In the early days of World War I, Germany unveiled a new weapon - the mobile 42cm (16.5 inch) M-Gerät howitzer. At the time, it was the largest artillery piece of its kind in the world and a closely guarded secret. When war broke out, two of the howitzers were rushed directly from the factory to Liege where they quickly destroyed two forts and compelled the fortress to surrender. After repeat performances at Namur, Maubeuge and Antwerp, German soldiers christened the howitzers ‘Grosse' or ‘Dicke Berta' (Fat or Big Bertha) after Bertha von Krupp, owner of the Krupp armament works that built the howitzers. The nickname was soon picked up by German press which triumphed the 42cm howitzers as Wunderwaffe (wonder weapons), and the legend of Big Bertha was born.
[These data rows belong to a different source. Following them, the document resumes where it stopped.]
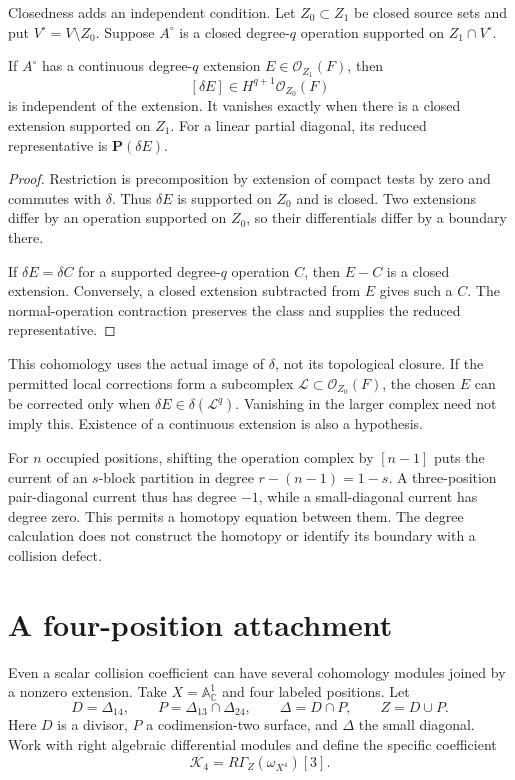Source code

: Closedness adds an independent condition. Let
$Z_0\subset Z_1$ be closed source sets and put
$V^\circ=V\setminus Z_0$. Suppose $A^\circ$ is a closed
degree-$q$ operation supported on $Z_1\cap V^\circ$.

\begin{proposition}\label{mht:prop:supported-extension-obstruction}
If $A^\circ$ has a continuous degree-$q$ extension
$E\in\mathcal O_{Z_1}(F)$, then
\[
 [\delta E]\in H^{q+1}\mathcal O_{Z_0}(F)
\]
is independent of the extension. It vanishes exactly
when there is a closed extension supported on $Z_1$.
For a linear partial diagonal, its reduced representative
is $\mathbf P(\delta E)$.
\end{proposition}
\begin{proof}
Restriction is precomposition by extension of compact
tests by zero and commutes with $\delta$.
Thus $\delta E$ is supported on $Z_0$ and is closed.
Two extensions differ by an operation supported on $Z_0$,
so their differentials differ by a boundary there.

If $\delta E=\delta C$ for a supported degree-$q$
operation $C$, then $E-C$ is a closed extension.
Conversely, a closed extension subtracted from $E$ gives
such a $C$. The normal-operation contraction preserves
the class and supplies the reduced representative.
\end{proof}

This cohomology uses the actual image of $\delta$, not
its topological closure. If the permitted local corrections
form a subcomplex $\mathcal L\subset\mathcal O_{Z_0}(F)$,
the chosen $E$ can be corrected only when
$\delta E\in\delta(\mathcal L^q)$.
Vanishing in the larger complex need not imply this.
Existence of a continuous extension is also a hypothesis.

For $n$ occupied positions, shifting the operation complex
by $[n-1]$ puts the current of an $s$-block partition in
degree $r-(n-1)=1-s$. A three-position pair-diagonal
current thus has degree $-1$, while a small-diagonal
current has degree zero. This permits a homotopy equation
between them. The degree calculation does not construct
the homotopy or identify its boundary with a collision defect.

\section{A four-position attachment}

Even a scalar collision coefficient can have several
cohomology modules joined by a nonzero extension.
Take $X=\mathbb A^1_{\mathbb C}$ and four labeled positions.
Let
\[
 D=\Delta_{14},\qquad P=\Delta_{13}\cap\Delta_{24},
 \qquad \Delta=D\cap P,
 \qquad Z=D\cup P.
\]
Here $D$ is a divisor, $P$ a codimension-two surface,
and $\Delta$ the small diagonal. Work with right algebraic
differential modules and define the specific coefficient
\[
 \mathcal K_4=R\Gamma_Z(\omega_{X^4})[3].
\]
This book details the design and development of German siege guns before and during World War I. Accompanying the text are many rare, never-before-published photographs of ‘Big Bertha' and the other German siege guns. Colour illustrations depict the most important aspects of the German siege artillery.

Biographical Note

Marc Romanych is a retired US Army combat arms officer. He has a BA in History from the University of Maryland and an MA in International Relations from St Mary's University. Interested in the Maginot Line since 1995, Marc has extensively explored its fortifications. He is a member of Association du P.O. de Sentzich, a Maginot Line preservation group. Marc lives near Baltimore, Maryland. Martin Rupp has a BA from the University of Applied Sciences, Saarbrücken. Since 1987, he has researched German records concerning combat operations against the Maginot Line and surveyed the battlefields upon which the battles occurred. From his findings, Martin produced an in-depth study of the German 95th and 167th Infantry Divisions' battle for Fortified Sector Faulquemont in June 1940. Martin lives in Saarbrücken, Germany.